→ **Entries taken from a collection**
-=-=-=-=-
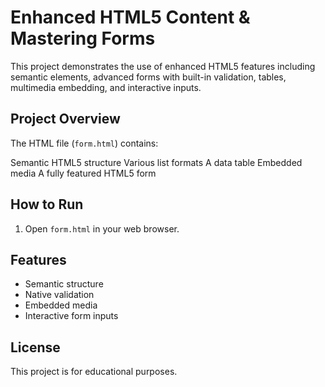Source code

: # Enhanced HTML5 Content & Mastering Forms

This project demonstrates the use of enhanced HTML5 features including semantic elements, advanced forms with built-in validation, tables, multimedia embedding, and interactive inputs.

## Project Overview

The HTML file (`form.html`) contains:

 Semantic HTML5 structure
 Various list formats
 A data table
 Embedded media
 A fully featured HTML5 form

##  How to Run

1. Open `form.html` in your web browser.

##  Features

-  Semantic structure
-  Native validation
-  Embedded media
-  Interactive form inputs

##  License

This project is for educational purposes.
-=-=-=-=-
→ **Problem to solve**
Look over the records above and copy each line that includes the string "inputs".

→ **Output below**
This project demonstrates the use of enhanced HTML5 features including semantic elements, advanced forms with built-in validation, tables, multimedia embedding, and interactive inputs.
-  Interactive form inputs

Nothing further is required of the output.